Jovem pulou a catraca e foi agredido com socos e imobilizações;
Matheus perdeu um dente e acusa seguranças de violência e racismo;
CPTM alega que ele danificou patrimônio e feriu um vigilante;
Caso foi registrado como lesão corporal e dano ao patrimônio no 63° DP;
Defesa promete processar a companhia civil e criminalmente.
Um jovem de 22 anos foi agredido por seguranças da Companhia Paulista de Trens Metropolitanos (CPTM) na noite de domingo (24), após tentar acessar a estação José Bonifácio, na Linha 11-Coral, sem pagar passagem. O caso ocorreu na Zona Leste de São Paulo e gerou forte repercussão após vídeos mostrarem a abordagem violenta.
Segundo relatos de Matheus Dias, que também é MC e participava de uma batalha de rap na Praça Brasil, em Itaquera, ele decidiu pular a catraca, mas foi surpreendido com um soco no rosto por um dos seguranças. Depois, foi retirado da estação. Amigos pagaram a passagem para que ele pudesse embarcar, mas, ao retornar, decidiu questionar os funcionários sobre a agressão.
“Chegando novamente às catracas, queria saber a identificação do autor do soco. Os funcionários diziam que iriam falar, mas não me deram resposta”, contou Matheus.
Ao subir para a plataforma, o jovem retirou um mapa de sinalização que, segundo ele, estava “meio descolado”. Os vigilantes alegaram vandalismo e voltaram a abordá-lo. Nesse momento, a situação se agravou.
Imobilização violenta
Vídeos feitos por testemunhas mostram que um dos seguranças monta nas costas de Matheus enquanto tenta derrubá-lo. O jovem afirma não ter reagido e pede para que parem.
“Eu não estou nem reagindo, o pessoal está filmando ali. Seu parceiro me deu um soco no olho!”, grita Matheus em um dos vídeos.
O segurança, então, utiliza uma alavanca de quadril para jogá-lo ao chão e, em seguida, aplica um mata-leão. Testemunhas gritam para que os agentes parem, temendo que o jovem fosse asfixiado.
“Do jeito que ele está ali, ele morre! Você vai matar o moleque!”, disse uma mulher que presenciava a cena.
Após cerca de um minuto, o rapaz foi solto, mas estava com a boca ensanguentada e perdeu um dente.
Defesa fala em racismo institucional
O advogado Thiago Feliciano Lopes, que representa Matheus, classificou a abordagem como “desproporcional” e anunciou que ingressará com ações cível e criminal contra a CPTM.
“Por mais que o Matheus tenha tentado entrar sem pagar, isso não justifica um soco no rosto.
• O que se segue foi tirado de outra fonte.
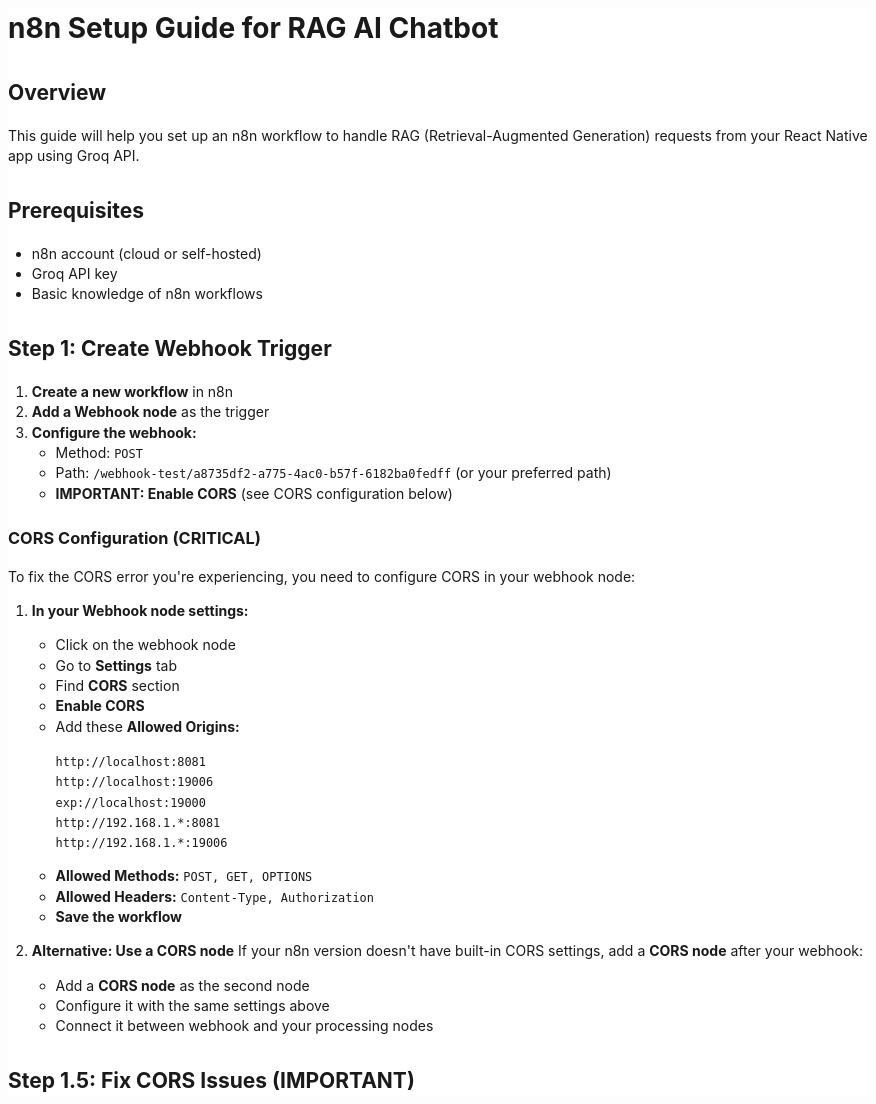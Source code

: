 # n8n Setup Guide for RAG AI Chatbot

## Overview
This guide will help you set up an n8n workflow to handle RAG (Retrieval-Augmented Generation) requests from your React Native app using Groq API.

## Prerequisites
- n8n account (cloud or self-hosted)
- Groq API key
- Basic knowledge of n8n workflows

## Step 1: Create Webhook Trigger

1. **Create a new workflow** in n8n
2. **Add a Webhook node** as the trigger
3. **Configure the webhook:**
   - Method: `POST`
   - Path: `/webhook-test/a8735df2-a775-4ac0-b57f-6182ba0fedff` (or your preferred path)
   - **IMPORTANT: Enable CORS** (see CORS configuration below)

### CORS Configuration (CRITICAL)
To fix the CORS error you're experiencing, you need to configure CORS in your webhook node:

1. **In your Webhook node settings:**
   - Click on the webhook node
   - Go to **Settings** tab
   - Find **CORS** section
   - **Enable CORS**
   - Add these **Allowed Origins:**
     ```
     http://localhost:8081
     http://localhost:19006
     exp://localhost:19000
     http://192.168.1.*:8081
     http://192.168.1.*:19006
     ```
   - **Allowed Methods:** `POST, GET, OPTIONS`
   - **Allowed Headers:** `Content-Type, Authorization`
   - **Save the workflow**

2. **Alternative: Use a CORS node**
   If your n8n version doesn't have built-in CORS settings, add a **CORS node** after your webhook:
   - Add a **CORS node** as the second node
   - Configure it with the same settings above
   - Connect it between webhook and your processing nodes

## Step 1.5: Fix CORS Issues (IMPORTANT)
Estamos diante de mais um caso de racismo institucional, em que um jovem negro sofre uma retaliação extremamente violenta”, afirmou.
Lopes acompanhou o cliente ao Instituto Médico Legal (IML) para exame de corpo de delito e já registrou boletim de ocorrência.
O que diz a CPTM
Em nota, a companhia informou que Matheus praticou evasão de renda e que, após retornar à estação, proferiu ofensas, danificou um mapa de sinalização e apresentou comportamento agressivo, causando ferimentos em um vigilante.
“A CPTM repudia qualquer tipo de violência e apura todas as circunstâncias da ocorrência. Caso sejam constatadas irregularidades na conduta dos colaboradores, serão aplicadas medidas administrativas”, disse a empresa.
Posicionamento da SSP
A Secretaria da Segurança Pública (SSP) informou que o caso foi registrado como lesão corporal e dano ao patrimônio público no 63º Distrito Policial (Vila Jacuí). Segundo o órgão, tanto o passageiro quanto o segurança ficaram feridos, foram atendidos em um pronto-socorro e prestaram depoimento.
Próximos passos
O advogado de Matheus afirmou que vai pedir abertura de inquérito policial e cobrar responsabilização dos agentes. Além disso, pretende entrar com ação por dano moral e material contra a CPTM.